I've actually implemented typing exercises that are straight "copy this image" as one of the assignments I give students each week. Now, students have my lecture, the demo done in class, AND a typing exercise before trying to implement something like, say, a collision detection algorithm.


Not OP but I prefer to re-type rather than copy-paste because too often when I copy paste I discover that I forgot to change something.


It seems to me that the cost of retyping code each time is much higher than the cost of forgetting something.

I get the underlying idea, that you "feel" and understand the code more if you type it, but holy hell would that be annoying !


To qualify my statement:

- If found a boilerplate HTML layout and wanted to insert some stuff into it, I would use copy-paste.

- If I were editing a function to enqueue data, and I wanted to send it to two queues, I would re-type the 2nd enqueue command to avoid blindly copying over an inappropriate parameter, which is the kind of thing a tired mind might gloss over.


Yup! Its suppose to be annoying (well, not 'really').

It's primarily a method to ensure the reader 'learns' by mimicking versus blindly copying. Annoying to a seasoned programmer, but its a great way for students to get extra practice.


Setosa (http://setosa.io/) hosts some impressive interactive visualizations as well.


Why do you want to limit copy pasting?


He's probably referring to stuff like this:

> Do Not Copy-Paste

> You must type each of these exercises in, manually. If you copy and paste, you might as well not even do them. The point of these exercises is to train your hands, your brain, and your mind in how to read, write, and see code. If you copy-paste, you are cheating yourself out of the effectiveness of the lessons.

(from the intro of "Learn Python The Hard Way" ( http://learnpythonthehardway.org/book/intro.html#do-not-copy... ))


ciupicri has it right. I mention above, I think of it like practice shots in basketball, or going to the batting cage for baseball. While coding isn't as physically demanding, it definitely takes time and practice to get better at it.

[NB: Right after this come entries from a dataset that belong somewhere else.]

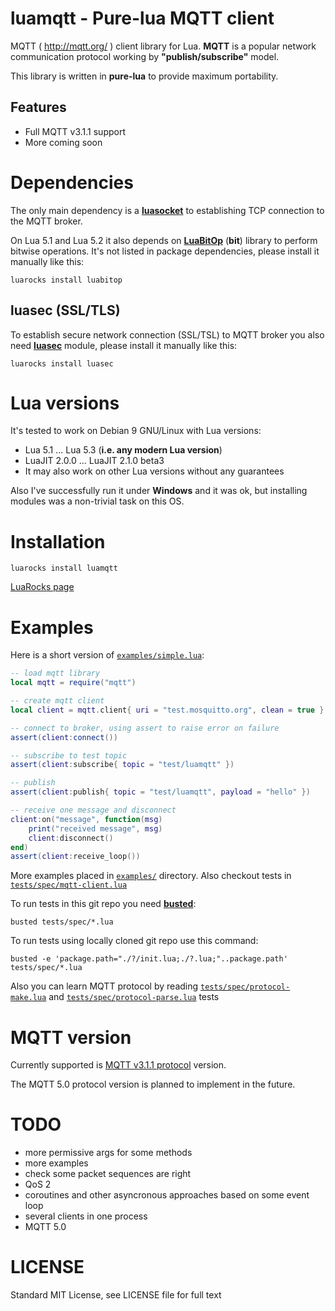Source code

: # luamqtt - Pure-lua MQTT client

MQTT ( http://mqtt.org/ ) client library for Lua.
**MQTT** is a popular network communication protocol working by **"publish/subscribe"** model.

This library is written in **pure-lua** to provide maximum portability.

## Features

* Full MQTT v3.1.1 support
* More coming soon

# Dependencies

The only main dependency is a [**luasocket**](https://luarocks.org/modules/luarocks/luasocket) to establishing TCP connection to the MQTT broker.

On Lua 5.1 and Lua 5.2 it also depends on [**LuaBitOp**](http://bitop.luajit.org/) (**bit**) library to perform bitwise operations.
It's not listed in package dependencies, please install it manually like this:

    luarocks install luabitop

## luasec (SSL/TLS)

To establish secure network connection (SSL/TSL) to MQTT broker
you also need [**luasec**](https://github.com/brunoos/luasec) module, please install it manually like this:

    luarocks install luasec

# Lua versions

It's tested to work on Debian 9 GNU/Linux with Lua versions:
* Lua 5.1 ... Lua 5.3 (**i.e. any modern Lua version**)
* LuaJIT 2.0.0 ... LuaJIT 2.1.0 beta3
* It may also work on other Lua versions without any guarantees

Also I've successfully run it under **Windows** and it was ok, but installing modules was a non-trivial task on this OS.

# Installation

    luarocks install luamqtt

[LuaRocks page](http://luarocks.org/modules/xhaskx/luamqtt)

# Examples

Here is a short version of [`examples/simple.lua`](examples/simple.lua):

```lua
-- load mqtt library
local mqtt = require("mqtt")

-- create mqtt client
local client = mqtt.client{ uri = "test.mosquitto.org", clean = true }

-- connect to broker, using assert to raise error on failure
assert(client:connect())

-- subscribe to test topic
assert(client:subscribe{ topic = "test/luamqtt" })

-- publish
assert(client:publish{ topic = "test/luamqtt", payload = "hello" })

-- receive one message and disconnect
client:on("message", function(msg)
	print("received message", msg)
	client:disconnect()
end)
assert(client:receive_loop())
```

More examples placed in [`examples/`](examples/) directory. Also checkout tests in [`tests/spec/mqtt-client.lua`](tests/spec/mqtt-client.lua)

To run tests in this git repo you need [**busted**](https://luarocks.org/modules/olivine-labs/busted):

    busted tests/spec/*.lua

To run tests using locally cloned git repo use this command:

    busted -e 'package.path="./?/init.lua;./?.lua;"..package.path' tests/spec/*.lua

Also you can learn MQTT protocol by reading [`tests/spec/protocol-make.lua`](tests/spec/protocol-make.lua) and [`tests/spec/protocol-parse.lua`](tests/spec/protocol-parse.lua) tests

# MQTT version

Currently supported is [MQTT v3.1.1 protocol](http://docs.oasis-open.org/mqtt/mqtt/v3.1.1/errata01/os/mqtt-v3.1.1-errata01-os-complete.html) version.

The MQTT 5.0 protocol version is planned to implement in the future.

# TODO

* more permissive args for some methods
* more examples
* check some packet sequences are right
* QoS 2
* coroutines and other asyncronous approaches based on some event loop
* several clients in one process
* MQTT 5.0

# LICENSE

Standard MIT License, see LICENSE file for full text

Forcing someone to write the code versus copy/paste gives them just a little more practice at the discipline.


I don't know why you would want to force people to do this. There's nothing stopping someone from hand-copying code if you use text, but you're using the wrong format if you encode it as an image. So, as a result, in addition to losing copy+paste (which may be useful for someone who doesn't want to "Learn Python the Hard Way"), you also lose Ctrl + F, and if you're using an animated GIF, you also lose the ability to stop at a specific point or move around.

Overall, I think the right answer is to use the appropriate format and let people sort themselves out.


I agree.


Coming from Ruby to Python...I could not believe how damn hard it was to comprehend the beautifully explained and simple code (just 21 lines!) in Peter Norvig's writeup of how to create a spelling corrector [1], purely because of the list comprehensions (and a few other visual differences, such as partial list notation)

For example:

     inserts = [a + c + b for a, b in splits for c in alphabet]
It's no different (conceptually, at least) than doing:

     inserts = []
     for a, b in splits:
        for c in alphabet:
            inserts.append(a + c + b)
Or in Ruby (OK, maybe this isn't perfect Ruby):

     inserts = splits.reduce([]) do |x, (a, b)|
         alphabet.each{|c| x << a + c + b }
         x
     end
  
But the list comprehension was so difficult for me to read that it might as well have been a brand new concept. But I found I got quickly over it after rewriting all of his comprehensions as for-loops, and then trying to convert them back into comprehensions. It was a good reminder that sometimes the barrier is just plain muscle/memory reflex (and probably much more so for beginning programmers...)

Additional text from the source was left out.